Science

Ending Net Neutrality Could Speed Up America's Science Brain Drain

The editors of Nature take a stand against the FCC's plan.

by Yasmin Tayag
Freegreatpicture.com

The Federal Communications Commission’s threat to eliminate net neutrality has already stoked the ire of teens, users of the internet freehold Reddit, and at least 39 United States senators. Now, the FCC can add the editors of the prestigious science journal Nature to the rapidly growing list of people who are out to stop its proposed plan.

The FCC should probably take their concerns into account, especially in light of a report on Monday that 13 frustrated American scientists, invited by French President Emmanuel Macron to “Make Our Planet Great Again,” are happily ditching the U.S. for the much more science-friendly community in France. Right now, America can’t afford to make conditions any more hostile to the science community, but if the FCC is allowed to go through with ending net neutrality, that’s exactly what’s going to happen.

In an editorial published on Tuesday, the Nature team argued that losing net neutrality could severely harm research by hindering the way scientific data is shared. Because scientists around the world rely on the ability to read and build on each others’ work — all of which they access online — interrupting the flow of information among them could prove to be a serious hindrance, the Nature editorial team writes.

The changes could affect traffic that routes through the United States, which includes plenty from South America, Central America and the Caribbean. So, in theory, terabytes of data sent from telescope arrays in Chile to physicists in Europe could be stuck in the digital slow lane as ISPs prioritize advertising-heavy social-media messages. Or universities and students, especially those in poorer countries, could face prohibitive access and download fees.

French President Emmanuel Macron has promised American scientists much more research-friendly conditions.

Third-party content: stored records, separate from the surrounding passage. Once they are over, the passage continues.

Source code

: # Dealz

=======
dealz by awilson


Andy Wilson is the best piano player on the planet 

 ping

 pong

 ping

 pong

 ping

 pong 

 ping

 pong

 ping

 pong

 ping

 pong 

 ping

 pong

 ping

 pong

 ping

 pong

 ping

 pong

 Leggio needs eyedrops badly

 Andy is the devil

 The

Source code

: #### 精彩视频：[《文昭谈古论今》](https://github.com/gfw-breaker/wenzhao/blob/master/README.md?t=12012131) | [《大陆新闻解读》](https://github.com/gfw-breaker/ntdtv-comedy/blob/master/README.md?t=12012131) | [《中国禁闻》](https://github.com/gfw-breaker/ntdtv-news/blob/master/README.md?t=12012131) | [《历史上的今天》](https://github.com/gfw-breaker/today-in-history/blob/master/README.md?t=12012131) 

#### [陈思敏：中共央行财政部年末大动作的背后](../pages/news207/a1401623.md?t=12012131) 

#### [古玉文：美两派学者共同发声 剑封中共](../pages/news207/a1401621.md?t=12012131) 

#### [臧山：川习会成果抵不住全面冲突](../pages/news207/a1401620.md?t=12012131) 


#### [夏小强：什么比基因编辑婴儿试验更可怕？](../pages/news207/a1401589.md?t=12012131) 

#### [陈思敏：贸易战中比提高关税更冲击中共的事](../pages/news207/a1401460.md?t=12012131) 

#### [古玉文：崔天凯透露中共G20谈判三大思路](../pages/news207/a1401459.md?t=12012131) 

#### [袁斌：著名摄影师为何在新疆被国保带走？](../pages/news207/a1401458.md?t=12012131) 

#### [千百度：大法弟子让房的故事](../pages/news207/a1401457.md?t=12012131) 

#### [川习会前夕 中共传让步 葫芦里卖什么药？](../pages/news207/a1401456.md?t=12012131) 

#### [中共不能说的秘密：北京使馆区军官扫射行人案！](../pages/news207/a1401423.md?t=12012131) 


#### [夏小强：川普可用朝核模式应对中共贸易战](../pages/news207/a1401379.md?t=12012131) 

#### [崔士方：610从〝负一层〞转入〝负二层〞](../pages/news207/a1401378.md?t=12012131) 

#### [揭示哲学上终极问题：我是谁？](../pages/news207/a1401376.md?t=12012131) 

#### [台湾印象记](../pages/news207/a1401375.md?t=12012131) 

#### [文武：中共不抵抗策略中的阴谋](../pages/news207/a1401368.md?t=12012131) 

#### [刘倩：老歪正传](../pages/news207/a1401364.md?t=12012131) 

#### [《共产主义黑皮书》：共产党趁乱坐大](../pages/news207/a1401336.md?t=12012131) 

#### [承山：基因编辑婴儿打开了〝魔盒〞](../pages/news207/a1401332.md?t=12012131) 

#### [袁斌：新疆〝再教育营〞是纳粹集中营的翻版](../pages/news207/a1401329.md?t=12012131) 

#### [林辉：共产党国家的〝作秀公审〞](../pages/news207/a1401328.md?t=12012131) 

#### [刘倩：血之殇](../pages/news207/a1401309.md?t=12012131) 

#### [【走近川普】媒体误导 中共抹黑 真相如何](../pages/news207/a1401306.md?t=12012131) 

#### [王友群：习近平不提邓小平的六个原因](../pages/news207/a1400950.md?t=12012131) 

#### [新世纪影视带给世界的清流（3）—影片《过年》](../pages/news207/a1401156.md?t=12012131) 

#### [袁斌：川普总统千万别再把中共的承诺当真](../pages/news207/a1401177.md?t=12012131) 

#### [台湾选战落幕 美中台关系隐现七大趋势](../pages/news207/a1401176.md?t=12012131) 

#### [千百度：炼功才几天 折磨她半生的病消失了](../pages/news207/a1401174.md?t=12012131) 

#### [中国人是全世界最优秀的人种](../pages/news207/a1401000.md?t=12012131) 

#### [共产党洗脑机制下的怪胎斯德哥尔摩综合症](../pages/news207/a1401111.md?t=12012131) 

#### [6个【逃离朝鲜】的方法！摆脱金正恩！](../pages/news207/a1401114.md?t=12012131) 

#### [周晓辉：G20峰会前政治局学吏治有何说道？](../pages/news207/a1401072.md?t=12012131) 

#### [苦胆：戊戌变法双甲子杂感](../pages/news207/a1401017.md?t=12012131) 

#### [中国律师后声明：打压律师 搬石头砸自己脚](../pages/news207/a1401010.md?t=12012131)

Getty Images / Anthony Kwan

The ability of researchers to access each other’s work is already a controversial issue in the science community, in part due to the prohibitive subscription costs that many journals must maintain to stay afloat. Some open-access publishers exist to mitigate the research-hampering effects of this trend, including the Public Library of Science, the nonprofit open-access publisher that hosts the PLoS journals free of charge. Not surprisingly, PLoS has been very vocal in its support of Net Neutrality in recent months, as the Nature editors point out. Here’s how an official PLoS Blog first published in July summed up the publisher’s stance:

Allowing ISPs to sort traffic based on content, sender and receiver opens the door for corporate and government censorship which would greatly hinder access to scientific information around the globe.

Ending net neutrality may not have as immediate or obvious an effect on scientists as, say, President Donald Trump pulling out of the Paris climate change agreement, but the repercussions of doing so will definitely be felt in the long term — especially if it hands the keys to the U.S. government to censor what sort of data is getting passed around.

We’ve already seen glimpses of what could happen. In recent months, Trump’s administration has repeatedly crushed support of scientific endeavors — by making frequent cuts to the science budget, refusing to use the term “climate change,” and shrinking important environmental reserves — so it’s perhaps not surprising that so many scientists happily jumped ship at Macron’s invitation to “Make Our Planet Great Again.” Losing net neutrality will only push more of them overboard.